The news, reported by Reuters and attributed to six people familiar with the matter, marks a turning point: Synopsys, the American giant of electronic design automation (EDA), is preparing to exit the business of manufacturing control software for semiconductor fabs. The engineers working in that area will be redirected toward a far more lucrative segment: the design of chips optimized for artificial intelligence.

The decision is more than an internal reshuffling. It reveals a structural rift in how the semiconductor industry is reallocating its value. Fab software—which handles yield management, defect control, and lithography processes—is critical for running foundries like TSMC or Samsung. But it has become a low-growth commodity, squeezed by process maturity and competition from other vendors such as Applied Materials and KLA.

By contrast, demand for AI chips—both for data center training and edge inference—is exploding. Designing a custom accelerator requires simulation and synthesis tools that must be rethought for unconventional architectures (near-memory compute, optical networking, hardware sparsity). This is a frontier promising high margins and multi-year contracts, especially from major cloud providers and startups challenging Nvidia.

Synopsys’ shift makes clear who wins and who loses. AI chip designers will gain from more powerful, focused tools, accelerating time-to-market. Fabs, on the other hand, risk seeing reduced innovation in control software, with a heavier impact on less advanced production lines—those that cannot afford in-house development teams. Over the long term, the gap between leading-edge process nodes and mature ones could widen, with geopolitical implications for manufacturing sovereignty.

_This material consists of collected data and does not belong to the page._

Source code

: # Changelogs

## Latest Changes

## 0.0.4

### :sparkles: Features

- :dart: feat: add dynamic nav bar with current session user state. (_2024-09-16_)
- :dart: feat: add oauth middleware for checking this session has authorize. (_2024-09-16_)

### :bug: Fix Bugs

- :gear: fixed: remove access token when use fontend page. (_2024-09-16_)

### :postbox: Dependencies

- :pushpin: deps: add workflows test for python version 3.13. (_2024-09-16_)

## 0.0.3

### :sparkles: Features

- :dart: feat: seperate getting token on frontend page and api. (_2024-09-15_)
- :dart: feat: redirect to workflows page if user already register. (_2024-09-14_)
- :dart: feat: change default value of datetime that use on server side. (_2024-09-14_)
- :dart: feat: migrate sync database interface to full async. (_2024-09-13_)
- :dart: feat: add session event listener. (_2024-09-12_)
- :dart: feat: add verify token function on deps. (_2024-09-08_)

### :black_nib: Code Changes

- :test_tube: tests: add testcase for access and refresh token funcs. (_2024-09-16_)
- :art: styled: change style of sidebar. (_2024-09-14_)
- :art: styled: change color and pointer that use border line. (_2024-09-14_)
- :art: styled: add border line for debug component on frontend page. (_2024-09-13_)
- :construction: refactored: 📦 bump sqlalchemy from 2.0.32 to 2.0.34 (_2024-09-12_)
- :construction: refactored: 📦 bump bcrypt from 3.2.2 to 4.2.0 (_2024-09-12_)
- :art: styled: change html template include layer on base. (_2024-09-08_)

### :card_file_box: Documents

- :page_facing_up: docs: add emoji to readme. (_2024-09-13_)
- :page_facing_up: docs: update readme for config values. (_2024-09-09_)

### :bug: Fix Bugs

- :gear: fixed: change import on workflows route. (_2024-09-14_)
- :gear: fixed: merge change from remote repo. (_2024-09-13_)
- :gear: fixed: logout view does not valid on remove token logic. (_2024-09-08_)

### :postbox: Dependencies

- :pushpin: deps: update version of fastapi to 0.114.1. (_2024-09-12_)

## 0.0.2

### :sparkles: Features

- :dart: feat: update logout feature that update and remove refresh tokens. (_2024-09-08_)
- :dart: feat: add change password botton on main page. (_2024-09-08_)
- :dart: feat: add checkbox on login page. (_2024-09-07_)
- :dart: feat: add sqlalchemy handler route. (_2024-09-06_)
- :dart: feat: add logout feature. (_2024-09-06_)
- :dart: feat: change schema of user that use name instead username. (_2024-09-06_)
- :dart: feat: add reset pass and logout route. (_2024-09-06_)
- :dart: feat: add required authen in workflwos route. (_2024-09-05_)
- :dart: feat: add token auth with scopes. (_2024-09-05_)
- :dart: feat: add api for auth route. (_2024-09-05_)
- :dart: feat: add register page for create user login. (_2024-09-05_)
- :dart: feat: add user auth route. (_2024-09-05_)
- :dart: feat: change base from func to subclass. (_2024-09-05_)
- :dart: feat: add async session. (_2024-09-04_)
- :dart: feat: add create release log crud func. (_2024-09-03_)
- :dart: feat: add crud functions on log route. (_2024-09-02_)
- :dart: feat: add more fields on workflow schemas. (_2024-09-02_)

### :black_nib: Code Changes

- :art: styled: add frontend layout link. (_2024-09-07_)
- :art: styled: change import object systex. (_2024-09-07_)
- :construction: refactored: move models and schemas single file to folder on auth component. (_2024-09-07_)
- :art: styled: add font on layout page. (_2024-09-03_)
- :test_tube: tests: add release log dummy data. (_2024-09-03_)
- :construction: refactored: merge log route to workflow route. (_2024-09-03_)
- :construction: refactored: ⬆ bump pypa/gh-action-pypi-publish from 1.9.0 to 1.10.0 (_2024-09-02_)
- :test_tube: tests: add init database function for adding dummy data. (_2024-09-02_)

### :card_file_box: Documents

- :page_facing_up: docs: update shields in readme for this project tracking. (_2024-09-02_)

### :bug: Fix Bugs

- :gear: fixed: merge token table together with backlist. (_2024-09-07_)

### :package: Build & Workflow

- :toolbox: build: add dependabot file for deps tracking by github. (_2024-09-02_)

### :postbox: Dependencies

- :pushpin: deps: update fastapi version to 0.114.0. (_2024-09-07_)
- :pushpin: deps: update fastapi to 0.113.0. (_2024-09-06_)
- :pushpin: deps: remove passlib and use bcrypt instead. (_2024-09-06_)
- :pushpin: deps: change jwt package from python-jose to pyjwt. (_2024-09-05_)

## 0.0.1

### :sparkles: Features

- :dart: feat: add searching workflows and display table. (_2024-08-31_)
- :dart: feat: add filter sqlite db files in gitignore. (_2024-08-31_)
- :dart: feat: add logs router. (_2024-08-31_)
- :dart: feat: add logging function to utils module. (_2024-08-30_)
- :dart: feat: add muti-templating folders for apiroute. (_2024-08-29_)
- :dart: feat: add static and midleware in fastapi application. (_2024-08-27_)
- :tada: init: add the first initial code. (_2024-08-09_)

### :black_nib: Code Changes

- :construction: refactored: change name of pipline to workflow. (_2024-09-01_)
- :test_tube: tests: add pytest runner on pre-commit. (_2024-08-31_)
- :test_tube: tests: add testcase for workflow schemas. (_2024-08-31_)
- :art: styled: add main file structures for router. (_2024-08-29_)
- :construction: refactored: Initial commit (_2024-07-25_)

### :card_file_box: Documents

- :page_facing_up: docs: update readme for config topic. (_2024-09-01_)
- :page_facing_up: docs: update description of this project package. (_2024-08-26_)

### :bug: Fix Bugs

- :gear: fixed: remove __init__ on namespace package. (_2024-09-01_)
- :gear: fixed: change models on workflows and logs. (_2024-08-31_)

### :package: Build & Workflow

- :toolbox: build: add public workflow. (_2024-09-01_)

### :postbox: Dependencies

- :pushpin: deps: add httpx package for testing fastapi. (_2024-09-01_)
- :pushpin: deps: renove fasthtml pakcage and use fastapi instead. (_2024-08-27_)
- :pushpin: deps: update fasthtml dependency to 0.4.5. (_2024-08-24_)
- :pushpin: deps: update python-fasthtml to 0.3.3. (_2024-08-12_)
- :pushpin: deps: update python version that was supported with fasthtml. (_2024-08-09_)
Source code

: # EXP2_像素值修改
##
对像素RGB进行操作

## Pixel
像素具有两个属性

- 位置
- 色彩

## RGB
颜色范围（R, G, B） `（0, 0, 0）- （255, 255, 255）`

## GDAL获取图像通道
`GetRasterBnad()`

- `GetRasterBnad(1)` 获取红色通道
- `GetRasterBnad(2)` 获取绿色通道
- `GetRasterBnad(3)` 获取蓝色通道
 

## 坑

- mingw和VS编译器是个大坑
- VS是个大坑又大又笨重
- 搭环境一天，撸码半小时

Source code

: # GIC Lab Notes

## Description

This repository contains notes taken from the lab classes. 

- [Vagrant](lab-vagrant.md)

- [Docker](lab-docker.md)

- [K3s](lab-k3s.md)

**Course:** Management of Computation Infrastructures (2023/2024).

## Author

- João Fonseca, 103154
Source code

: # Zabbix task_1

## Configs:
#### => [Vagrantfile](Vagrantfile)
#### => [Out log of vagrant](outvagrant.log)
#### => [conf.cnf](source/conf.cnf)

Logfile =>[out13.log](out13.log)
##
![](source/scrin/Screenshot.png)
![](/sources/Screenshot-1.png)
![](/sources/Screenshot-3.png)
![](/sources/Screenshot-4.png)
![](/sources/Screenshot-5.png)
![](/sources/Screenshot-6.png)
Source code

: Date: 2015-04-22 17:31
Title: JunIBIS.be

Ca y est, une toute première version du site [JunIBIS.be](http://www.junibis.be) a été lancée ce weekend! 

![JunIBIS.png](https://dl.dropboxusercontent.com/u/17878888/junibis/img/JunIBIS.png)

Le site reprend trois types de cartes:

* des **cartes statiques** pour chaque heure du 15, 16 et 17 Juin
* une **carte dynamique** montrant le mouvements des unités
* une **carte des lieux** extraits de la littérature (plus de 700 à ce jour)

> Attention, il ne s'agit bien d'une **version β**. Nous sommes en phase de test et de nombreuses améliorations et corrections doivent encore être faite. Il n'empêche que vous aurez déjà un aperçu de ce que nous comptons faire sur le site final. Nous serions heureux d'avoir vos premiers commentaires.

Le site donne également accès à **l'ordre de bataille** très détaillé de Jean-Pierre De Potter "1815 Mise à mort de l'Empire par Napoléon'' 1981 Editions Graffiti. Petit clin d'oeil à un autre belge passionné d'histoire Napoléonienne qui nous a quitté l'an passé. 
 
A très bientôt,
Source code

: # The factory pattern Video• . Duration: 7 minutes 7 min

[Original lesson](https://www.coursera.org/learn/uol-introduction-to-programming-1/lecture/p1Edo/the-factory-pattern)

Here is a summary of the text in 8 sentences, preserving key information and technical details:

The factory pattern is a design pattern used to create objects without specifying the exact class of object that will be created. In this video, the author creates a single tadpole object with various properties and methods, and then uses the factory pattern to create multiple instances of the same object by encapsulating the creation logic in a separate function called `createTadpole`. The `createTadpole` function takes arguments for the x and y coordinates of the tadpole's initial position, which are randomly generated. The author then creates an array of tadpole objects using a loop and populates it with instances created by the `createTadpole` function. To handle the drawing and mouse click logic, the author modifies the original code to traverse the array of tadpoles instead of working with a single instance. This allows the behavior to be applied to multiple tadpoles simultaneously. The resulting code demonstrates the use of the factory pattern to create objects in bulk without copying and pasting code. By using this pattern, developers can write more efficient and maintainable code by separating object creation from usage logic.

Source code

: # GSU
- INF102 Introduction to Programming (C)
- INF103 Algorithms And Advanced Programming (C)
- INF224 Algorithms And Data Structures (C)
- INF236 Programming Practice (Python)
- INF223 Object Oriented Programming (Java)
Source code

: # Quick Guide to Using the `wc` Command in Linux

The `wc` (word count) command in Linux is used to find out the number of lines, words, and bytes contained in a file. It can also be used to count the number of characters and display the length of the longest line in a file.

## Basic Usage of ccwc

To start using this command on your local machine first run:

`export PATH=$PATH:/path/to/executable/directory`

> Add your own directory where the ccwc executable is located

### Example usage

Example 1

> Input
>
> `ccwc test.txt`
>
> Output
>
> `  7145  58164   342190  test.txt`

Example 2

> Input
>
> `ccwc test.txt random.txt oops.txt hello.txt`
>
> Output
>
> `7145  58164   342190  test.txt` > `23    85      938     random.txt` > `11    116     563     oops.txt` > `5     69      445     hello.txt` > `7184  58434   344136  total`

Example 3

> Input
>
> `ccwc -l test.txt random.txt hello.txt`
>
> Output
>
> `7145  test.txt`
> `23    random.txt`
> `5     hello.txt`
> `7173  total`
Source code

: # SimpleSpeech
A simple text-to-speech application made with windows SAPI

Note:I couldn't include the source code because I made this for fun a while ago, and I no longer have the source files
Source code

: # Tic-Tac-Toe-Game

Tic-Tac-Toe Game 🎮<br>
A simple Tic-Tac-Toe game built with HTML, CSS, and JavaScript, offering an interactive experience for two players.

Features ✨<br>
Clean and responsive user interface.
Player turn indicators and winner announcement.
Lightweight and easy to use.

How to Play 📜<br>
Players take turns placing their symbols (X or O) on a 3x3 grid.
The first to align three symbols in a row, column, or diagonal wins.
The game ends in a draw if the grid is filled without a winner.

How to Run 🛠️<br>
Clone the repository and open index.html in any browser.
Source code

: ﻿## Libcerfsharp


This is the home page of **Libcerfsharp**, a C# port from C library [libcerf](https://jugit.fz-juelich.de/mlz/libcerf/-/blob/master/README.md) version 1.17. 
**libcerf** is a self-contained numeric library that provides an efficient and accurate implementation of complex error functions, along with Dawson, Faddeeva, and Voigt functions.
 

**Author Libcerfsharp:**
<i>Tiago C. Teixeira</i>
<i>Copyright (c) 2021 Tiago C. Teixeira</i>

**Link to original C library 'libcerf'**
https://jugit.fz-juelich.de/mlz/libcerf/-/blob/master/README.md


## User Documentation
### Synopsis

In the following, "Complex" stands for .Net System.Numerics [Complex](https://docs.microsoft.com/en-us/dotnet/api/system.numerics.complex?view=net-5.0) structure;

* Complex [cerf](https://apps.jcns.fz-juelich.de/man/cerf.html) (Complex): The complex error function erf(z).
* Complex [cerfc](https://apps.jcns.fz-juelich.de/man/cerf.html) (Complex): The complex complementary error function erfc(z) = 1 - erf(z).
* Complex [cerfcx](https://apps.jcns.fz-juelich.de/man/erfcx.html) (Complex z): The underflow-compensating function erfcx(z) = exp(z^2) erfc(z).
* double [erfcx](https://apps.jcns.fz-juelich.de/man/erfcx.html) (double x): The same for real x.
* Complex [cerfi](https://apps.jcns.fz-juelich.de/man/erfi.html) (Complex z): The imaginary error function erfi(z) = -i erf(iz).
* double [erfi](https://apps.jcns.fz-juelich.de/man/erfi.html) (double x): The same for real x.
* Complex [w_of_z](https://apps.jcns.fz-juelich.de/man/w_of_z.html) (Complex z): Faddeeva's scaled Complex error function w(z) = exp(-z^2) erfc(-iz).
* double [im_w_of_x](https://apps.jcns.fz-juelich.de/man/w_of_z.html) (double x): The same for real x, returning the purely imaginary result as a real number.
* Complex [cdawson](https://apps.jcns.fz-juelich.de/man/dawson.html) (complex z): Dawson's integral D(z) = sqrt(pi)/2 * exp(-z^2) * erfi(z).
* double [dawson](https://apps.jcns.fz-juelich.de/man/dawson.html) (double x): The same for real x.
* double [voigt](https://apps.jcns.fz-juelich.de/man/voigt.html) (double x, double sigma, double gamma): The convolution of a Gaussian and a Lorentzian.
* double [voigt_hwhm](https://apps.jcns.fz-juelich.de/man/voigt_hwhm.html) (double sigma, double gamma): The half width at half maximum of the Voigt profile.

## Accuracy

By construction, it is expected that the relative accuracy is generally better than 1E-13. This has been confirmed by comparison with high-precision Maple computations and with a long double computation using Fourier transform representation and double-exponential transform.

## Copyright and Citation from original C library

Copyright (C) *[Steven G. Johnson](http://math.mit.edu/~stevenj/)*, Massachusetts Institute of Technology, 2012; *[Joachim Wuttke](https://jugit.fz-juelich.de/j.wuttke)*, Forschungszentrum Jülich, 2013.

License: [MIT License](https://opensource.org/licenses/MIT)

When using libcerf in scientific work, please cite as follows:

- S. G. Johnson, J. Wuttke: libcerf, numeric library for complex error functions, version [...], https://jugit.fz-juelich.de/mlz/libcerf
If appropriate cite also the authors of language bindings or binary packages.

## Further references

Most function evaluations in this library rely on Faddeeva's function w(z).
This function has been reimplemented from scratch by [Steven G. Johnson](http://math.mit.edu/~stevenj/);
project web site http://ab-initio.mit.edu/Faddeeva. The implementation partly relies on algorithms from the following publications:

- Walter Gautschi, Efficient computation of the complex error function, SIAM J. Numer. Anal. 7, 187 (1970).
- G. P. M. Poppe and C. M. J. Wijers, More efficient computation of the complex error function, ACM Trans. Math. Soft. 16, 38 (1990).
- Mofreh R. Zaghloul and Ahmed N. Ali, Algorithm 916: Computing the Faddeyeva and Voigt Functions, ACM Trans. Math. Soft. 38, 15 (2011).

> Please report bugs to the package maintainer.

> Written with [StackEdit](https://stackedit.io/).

But there is a third consequence, less immediate yet crucial for those tracking hardware for on-premise inference. If AI chip design becomes faster and cheaper, the market may soon see a wave of new efficient accelerators for running LLMs locally. Today, on-premise deployment of large models faces cost and power barriers tied to GPUs. Tomorrow, chips designed with verticalized tools could lower the VRAM and TCO hurdle, making data sovereignty more tangible without sacrificing performance. It’s not a guaranteed future, but the direction is clear.

In this scenario, Synopsys positions itself as the enabler of a more fragmented, competitive ecosystem. It’s a bold bet: exiting a consolidated market to enter one still fluid, where today’s alliances (with Nvidia, AMD, Intel) could turn into direct competition tomorrow, as customers themselves become silicon designers. The game is on, and the signal to the industry is unmistakable: value is moving upstream, where software designs the intelligence of silicon.